Moe Satt, a visual and performance artist, is a founder and director of Beyond Pressure, an international festival of performance art in Yangon. Because of the political condition in Myanmar, using the body is the most convenient and powerful means to subvert and dare authority; performance art is not objectified _ it speaks to the audience at its moment of happening, at a particular time and space. It can choose to leave no trace (photography does, though). The expressions made by his face and fingers generate various looks that can be meaningful or meaningless _ apparently Moe Satt realises how much gestures can speak.

School Uniforms , by Nattapas Jirasatitwarakul.

Instead of liberating the body, two Thai artists show how the body is controlled. Nattapas Jirasatitwarakul's School Uniforms show pictures of students in the military-style haircuts that are compulsory in most Thai schools.

Meanwhile Sompot Chidgasornpong's video called Bangkok In The Evening relates Thais' pre-programmed behaviour of standing stiff to the national anthem twice a day.

In School Uniforms, black-and-white photographs of girls and boys with very short haircuts, their eyes shut tightly, implicitly shows how hopeless the future is as long as children are taught to be tame. The effect is creepy. Military hairstyles stigmatise students since they can't take it off, like they can at least do with their uniforms. The claim of unity, therefore, has to be questioned.

Nattapas's dull and dry photographs effectively reflect the atmosphere of aborted intelligence, which is an enduring feature of the Thai education system.

Another weird behaviour of Thais is to freeze when hearing the national anthem at 8am and 6pm. This is the focus of Sompot's Bangkok In The Evening. The act of standing still on hearing the anthem is visually strange _ as Sompot sees it _ and just like other propaganda it prevents questioning. In the video, the reaction is even more absurd since the anthem is replaced by Erik Satie's music, and it seems like the people are being collectively hypnotised.

In the middle of the gallery, there's a small, curtained-off area constructed for the pleasurably sadistic fantasy of Wong's Re:Looking, a video that re-imagines Malaysia as a superpower that has total control over Austria. Audiences are invited to sit comfortably on a sofa watching a "documentary" programme by MBC, the Malaysian Broadcasting Corporation. All is invented: the space, the TV channel, and of course, the history.

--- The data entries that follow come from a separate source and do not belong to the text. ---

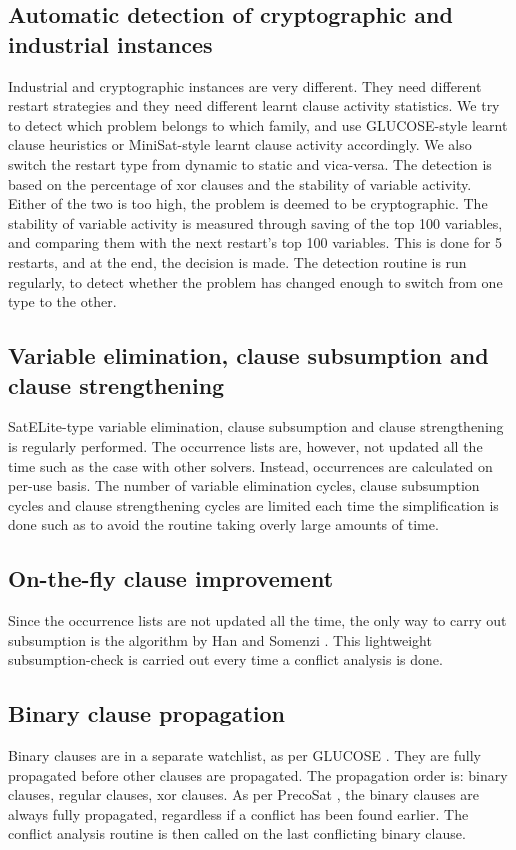 \documentclass[final]{ieee}
\begin{document}
\subsection{Automatic detection of cryptographic and industrial instances}
Industrial and cryptographic instances are very different. They need different restart strategies and they need different learnt clause activity statistics. We try to detect which problem belongs to which family, and use GLUCOSE-style learnt clause heuristics \cite{DBLP:conf/ijcai/AudemardS09} or MiniSat-style learnt clause activity accordingly. We also switch the restart type from dynamic to static and vica-versa. The detection is based on the percentage of xor clauses and the stability of variable activity. Either of the two is too high, the problem is deemed to be cryptographic. The stability of variable activity is measured through saving of the top 100 variables, and comparing them with the next restart's top 100 variables. This is done for 5 restarts, and at the end, the decision is made. The detection routine is run regularly, to detect whether the problem has changed enough to switch from one type to the other.

\subsection{Variable elimination, clause subsumption and clause strengthening}
SatELite-type variable elimination, clause subsumption and clause strengthening is regularly performed. The occurrence lists are, however, not updated all the time such as the case with other solvers. Instead, occurrences are calculated on per-use basis. The number of variable elimination cycles, clause subsumption cycles and clause strengthening cycles are limited each time the simplification is done such as to avoid the routine taking overly large amounts of time.

\subsection{On-the-fly clause improvement}
Since the occurrence lists are not updated all the time, the only way to carry out subsumption is the algorithm by Han and Somenzi \cite{DBLP:conf/sat/HanS09}. This lightweight subsumption-check is carried out every time a conflict analysis is done.

\subsection{Binary clause propagation}
Binary clauses are in a separate watchlist, as per GLUCOSE \cite{glucose}. They are fully propagated before other clauses are propagated. The propagation order is: binary clauses, regular clauses, xor clauses. As per PrecoSat \cite{precosat}, the binary clauses are always fully propagated, regardless if a conflict has been found earlier. The conflict analysis routine is then called on the last conflicting binary clause.
\end{document}
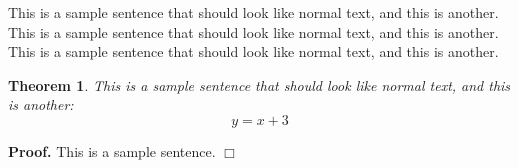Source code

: \documentclass[officiallayout]{tktla}
\newtheorem{theorem}{Theorem}[chapter]
\newenvironment{proof}{\noindent\textbf{Proof.} }{$\Box$}
\begin{document}
This is a sample sentence that should look like normal text, and this
is another. This is a sample sentence that should look like normal
text, and this is another. This is a sample sentence that should look
like normal text, and this is another.


\begin{theorem}
This is a sample sentence that should look like normal text,
and this is another:
\[ y = x+3 \]
\end{theorem}

\begin{proof}
This is a sample sentence.
\end{proof}



\end{document}
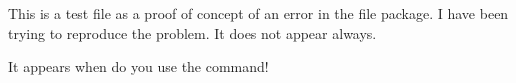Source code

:\documentclass{article}
\begin{document}
This is a test file as a proof of concept of an error in the file package.
I have been trying to reproduce the problem. It does not appear always.

It appears when do you use the \bibliograhpy command!


\end{document}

The imagination of being a coloniser is quasi-revenge: reality doesn't work, yet art does. The documentary looks so real on the TV screen, just like a dream looks so real when you're sleeping.

A number of photographs of ruined stand-alone cinemas in Myanmar, Thailand, Laos, and Vietnam by Jablon cover a wall and give a sense of decay, nostalgia and romance _ the crumbling traces of what once stood. On the opposite wall we're treated to simple yet eye-catching photographs by Cambodian artist Vandy Rattana, titled Bomb Pond, and here the ghost of violence and history lurks, subtly and intelligently.

Bomb Pond consists of pictures of ponds, some filled with earth and some with water, and they're chosen to emphasise the Khmer proverb that says "you can hear something a thousand times and not know it, yet if you see it with your eyes just once, you know".

The Khmer proverb is not quite right, for people don't always realise the truth by seeing something just once. What we see also depends on what we know. In the photos, something has mysteriously left the scars on the earth or hollowed out the land. They appear to be landscapes at first, but knowing the history war in Cambodia opens the images to a much more sinister interpretation.

There is not enough space to mention all the artworks, but also of note is a video work by Ho that satirises the colonial past of Singapore, an experimental documentary by Nguyen from Vietnam, and the video and photography Route 3 by Chang and Kelley from Laos. Just as the exhibition cannot include all Asean nations, maybe the idea of absence is crucial to our dream of unity. The plan to blur the boundaries among the bloc can be done not just by considering what appears or what we share, but more importantly, by what's neglected, absent, and dissimilar.